Le Canada a imposé des sanctions contre 17 membres de l’élite politique et économique d’Haïti pour leurs liens présumés avec des gangs. Ottawa leur interdit notamment de faire des transactions financières au Canada. Bon nombre des personnes visées par les sanctions contestent ces allégations et soutiennent qu’Ottawa a agi sur la base d’informations de mauvaise qualité.

En décembre dernier, M. Trudeau avait exhorté l’Europe à emboîter le pas. L’ambassadeur du Canada aux Nations unies, Bob Rae, a déclaré en janvier que la France pourrait faire la différence en imposant elle aussi des sanctions semblables.

M. Trudeau a indiqué lundi qu’il n’était pas satisfait de la réponse de ces pays jusqu’ici. « Les États-Unis ont commencé à faire plus de sanctions. On a besoin qu’ils en fassent beaucoup plus. On a besoin que les pays d’Europe, que la France, en fassent plus », a-t-il soutenu.

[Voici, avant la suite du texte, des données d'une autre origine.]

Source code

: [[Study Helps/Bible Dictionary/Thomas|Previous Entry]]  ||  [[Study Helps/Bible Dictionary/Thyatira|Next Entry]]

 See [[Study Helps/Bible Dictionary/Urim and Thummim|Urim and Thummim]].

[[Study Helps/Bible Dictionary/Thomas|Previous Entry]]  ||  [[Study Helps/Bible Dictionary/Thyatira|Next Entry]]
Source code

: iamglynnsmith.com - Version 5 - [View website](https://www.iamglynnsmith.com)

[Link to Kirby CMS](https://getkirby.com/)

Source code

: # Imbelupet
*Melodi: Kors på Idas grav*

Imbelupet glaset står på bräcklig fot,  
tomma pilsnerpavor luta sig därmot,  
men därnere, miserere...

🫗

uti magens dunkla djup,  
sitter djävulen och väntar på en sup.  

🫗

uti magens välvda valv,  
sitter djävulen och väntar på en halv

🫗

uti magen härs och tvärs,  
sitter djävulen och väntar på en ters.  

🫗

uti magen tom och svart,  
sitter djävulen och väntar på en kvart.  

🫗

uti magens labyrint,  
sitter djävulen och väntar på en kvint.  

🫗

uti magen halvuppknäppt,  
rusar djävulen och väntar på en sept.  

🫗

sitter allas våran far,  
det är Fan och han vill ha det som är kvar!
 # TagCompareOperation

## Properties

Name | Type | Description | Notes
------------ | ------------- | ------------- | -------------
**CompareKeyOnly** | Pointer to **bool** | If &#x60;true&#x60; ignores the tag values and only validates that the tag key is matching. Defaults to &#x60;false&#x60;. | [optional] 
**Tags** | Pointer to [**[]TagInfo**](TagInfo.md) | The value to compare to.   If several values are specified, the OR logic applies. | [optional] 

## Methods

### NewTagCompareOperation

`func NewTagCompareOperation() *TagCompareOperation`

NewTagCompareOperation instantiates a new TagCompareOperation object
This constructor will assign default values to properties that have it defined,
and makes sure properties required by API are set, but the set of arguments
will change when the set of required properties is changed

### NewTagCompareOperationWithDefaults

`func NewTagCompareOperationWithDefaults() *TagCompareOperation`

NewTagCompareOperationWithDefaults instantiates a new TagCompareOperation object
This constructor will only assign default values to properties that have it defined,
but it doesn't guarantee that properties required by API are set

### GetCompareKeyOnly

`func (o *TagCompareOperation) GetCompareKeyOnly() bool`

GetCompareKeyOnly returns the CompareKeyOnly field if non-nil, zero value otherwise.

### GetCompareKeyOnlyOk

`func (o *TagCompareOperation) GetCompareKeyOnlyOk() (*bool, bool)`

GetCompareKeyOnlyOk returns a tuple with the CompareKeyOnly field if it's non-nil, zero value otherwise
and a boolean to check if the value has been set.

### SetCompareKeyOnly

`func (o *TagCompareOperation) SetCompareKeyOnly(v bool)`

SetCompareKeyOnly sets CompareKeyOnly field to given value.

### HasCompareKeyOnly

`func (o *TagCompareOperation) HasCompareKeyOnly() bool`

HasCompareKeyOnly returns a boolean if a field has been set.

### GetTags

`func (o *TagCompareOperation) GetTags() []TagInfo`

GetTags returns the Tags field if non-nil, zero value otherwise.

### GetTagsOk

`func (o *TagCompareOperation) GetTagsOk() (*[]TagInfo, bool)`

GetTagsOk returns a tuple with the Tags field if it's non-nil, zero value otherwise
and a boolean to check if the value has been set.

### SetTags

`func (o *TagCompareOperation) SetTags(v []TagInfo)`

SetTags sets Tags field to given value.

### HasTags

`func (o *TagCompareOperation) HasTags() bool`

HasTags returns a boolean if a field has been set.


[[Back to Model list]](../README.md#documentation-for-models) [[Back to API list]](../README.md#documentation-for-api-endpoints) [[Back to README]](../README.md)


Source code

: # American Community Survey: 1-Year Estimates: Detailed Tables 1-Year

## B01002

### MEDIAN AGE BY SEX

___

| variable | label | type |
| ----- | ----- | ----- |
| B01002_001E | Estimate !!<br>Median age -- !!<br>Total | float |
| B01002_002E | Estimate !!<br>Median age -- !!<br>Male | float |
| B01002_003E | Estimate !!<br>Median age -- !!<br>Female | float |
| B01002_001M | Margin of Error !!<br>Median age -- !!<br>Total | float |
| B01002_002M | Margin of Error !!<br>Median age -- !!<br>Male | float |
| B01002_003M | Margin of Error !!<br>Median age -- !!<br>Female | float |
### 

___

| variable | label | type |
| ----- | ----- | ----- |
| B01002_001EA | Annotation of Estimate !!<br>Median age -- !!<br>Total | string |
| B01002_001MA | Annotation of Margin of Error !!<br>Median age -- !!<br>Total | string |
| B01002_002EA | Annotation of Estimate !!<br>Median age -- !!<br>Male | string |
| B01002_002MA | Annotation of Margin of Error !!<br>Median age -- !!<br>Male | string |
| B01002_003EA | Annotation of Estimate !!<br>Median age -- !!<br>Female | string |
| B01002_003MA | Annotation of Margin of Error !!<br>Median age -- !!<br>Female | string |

La France a déclaré qu’elle s’en tenait plutôt à un processus des Nations unies visant à sanctionner les mauvais acteurs en Haïti, en les empêchant de visiter la plupart des pays et en leur interdisant de faire des transactions financières avec des entités étrangères. Ce lent processus onusien n’a touché qu’une seule personne depuis son lancement en octobre dernier.

Lors d’une entrevue en décembre, l’ambassadeur de France en Haïti, Fabrice Mauriès, avait critiqué l’approche du Canada, préférant celle de l’ONU. Et « si les sanctions restent canadiennes, elles échoueront », a-t-il déclaré à Radio France Internationale.

Intervention militaire ?

Le gouvernement non élu d’Haïti a demandé une intervention militaire internationale pour éliminer les gangs, mais ce scénario divise profondément les Haïtiens.

L’ONU a déjà établi que des militaires étrangers qu’elle a supervisés lors de déploiements antérieurs en Haïti avaient agressé sexuellement des résidants et provoqué une épidémie de choléra.

Par ailleurs, M. Trudeau a déclaré mercredi qu’Ottawa avait aidé Haïti de nombreuses manières depuis la fin de la dictature des Duvalier en 1986, mais qu’il fallait un changement plus durable.

« Nous avons livré des missions militaires, nous avons construit des hôpitaux, nous avons formé des policiers, fourni des gardiens de prison — nous avons fait une quantité énorme d’interventions et pourtant les problèmes persistent », a-t-il déclaré lors d’une conférence de presse à Terre-Neuve-et-Labrador.

M. Trudeau a fait valoir qu’il fallait adopter une « nouvelle approche » où les Haïtiens sont aux commandes. « L’intervention extérieure comme nous l’avons fait dans le passé n’a pas fonctionné pour créer une stabilité à long terme pour Haïti. »

En tout cas, le chef d’état-major de la Défense doute que le Canada ait la « capacité » militaire de mener une telle intervention en Haïti. « Il y a tellement d’éléments à prendre en compte […] Ce serait difficile », admettait la semaine dernière le général Wayne Eyre, dans une entrevue à Reuters.